Mona Hatoum – Je ne crois pas qu’il faille penser à mon travail en ces termes. Je trouve dommage que les gens approchent mon travail dans l’idée de le connecter à mes origines. Cela limite leur lecture et élude les subtilités formelles et l’expérience complète que peuvent offrir mes œuvres. Mon travail utilise la géométrie, l’abstraction et le langage formel de l’art. Les grandes installations que j’ai créées depuis le début des années 1990 font référence à l’architecture, aux structures du pouvoir et du contrôle que j’ai observées en Occident. Mes racines sont au Moyen-Orient. Toute ma scolarité s’est déroulée à Beyrouth, ville cosmopolite où j’ai étudié dans une école française avant de terminer mes études dans une école italienne, pour ensuite rejoindre une université américaine.
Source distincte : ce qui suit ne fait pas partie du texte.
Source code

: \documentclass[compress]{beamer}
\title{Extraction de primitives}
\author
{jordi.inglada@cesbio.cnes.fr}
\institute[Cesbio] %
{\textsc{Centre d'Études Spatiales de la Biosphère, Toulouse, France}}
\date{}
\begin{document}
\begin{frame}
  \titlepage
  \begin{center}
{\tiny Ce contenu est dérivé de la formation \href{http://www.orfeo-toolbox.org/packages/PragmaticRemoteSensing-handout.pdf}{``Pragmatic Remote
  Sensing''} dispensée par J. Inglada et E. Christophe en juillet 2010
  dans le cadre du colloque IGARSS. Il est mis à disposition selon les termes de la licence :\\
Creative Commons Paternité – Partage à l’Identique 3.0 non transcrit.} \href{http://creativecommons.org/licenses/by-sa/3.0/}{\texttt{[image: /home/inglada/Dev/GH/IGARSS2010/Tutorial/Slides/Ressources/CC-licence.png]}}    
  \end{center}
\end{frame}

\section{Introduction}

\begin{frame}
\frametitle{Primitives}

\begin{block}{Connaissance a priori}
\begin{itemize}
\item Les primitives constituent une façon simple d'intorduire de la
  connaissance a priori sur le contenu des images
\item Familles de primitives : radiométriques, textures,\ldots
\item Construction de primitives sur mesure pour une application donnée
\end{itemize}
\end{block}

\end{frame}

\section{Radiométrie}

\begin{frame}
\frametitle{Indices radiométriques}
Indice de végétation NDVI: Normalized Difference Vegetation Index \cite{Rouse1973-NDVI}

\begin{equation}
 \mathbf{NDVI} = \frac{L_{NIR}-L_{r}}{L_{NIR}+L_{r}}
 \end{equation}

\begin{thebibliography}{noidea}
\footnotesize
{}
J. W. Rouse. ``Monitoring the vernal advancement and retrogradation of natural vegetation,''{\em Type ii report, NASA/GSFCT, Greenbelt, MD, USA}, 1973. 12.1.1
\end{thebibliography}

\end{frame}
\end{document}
Bien avant de quitter le Liban, j’étais donc déjà exposée à des influences très diverses et éclectiques. C’est une situation typique de la condition postcoloniale dans les régions arabes et nord-africaines, où la conjonction de multiples influences culturelles nourrit la psyché de sa complexité, de sa richesse. J’ai désormais passé les deux tiers de ma vie en Angleterre, et, depuis plus récemment, je partage mon temps entre Londres et Berlin. J’ai donc vécu une expérience culturelle hybride, une existence plurielle, et je pense que cela se reflète clairement dans la diversité formelle et les approches multiples qui se font jour dans mon travail.

CVA – Qu’entendez-vous par la référence aux « structures du pouvoir occidentales » ?
MH – La surveillance permanente exercée sur la société est une des premières choses qui m’a frappée lorsque je suis arrivée en Angleterre. À la fin des années 1970, mon engagement auprès de groupes féministes m’a conduite à examiner les relations de pouvoir qui existaient, d’abord à travers le prisme du fossé entre les genres, puis à travers celui des relations entre les races. J’ai également observé que l’institution bureaucratique dont je faisais partie à l’époque (University College London) était un microcosme de pouvoirs coloniaux. Cette observation m’a poussée à analyser la relation entre l’Occident et le tiers-monde. À l’époque, je lisais Foucault et Bataille et me suis intéressée de près aux concepts de Panopticon et de surveillance, ainsi qu’à d’autres mécanismes de contrôle étatique.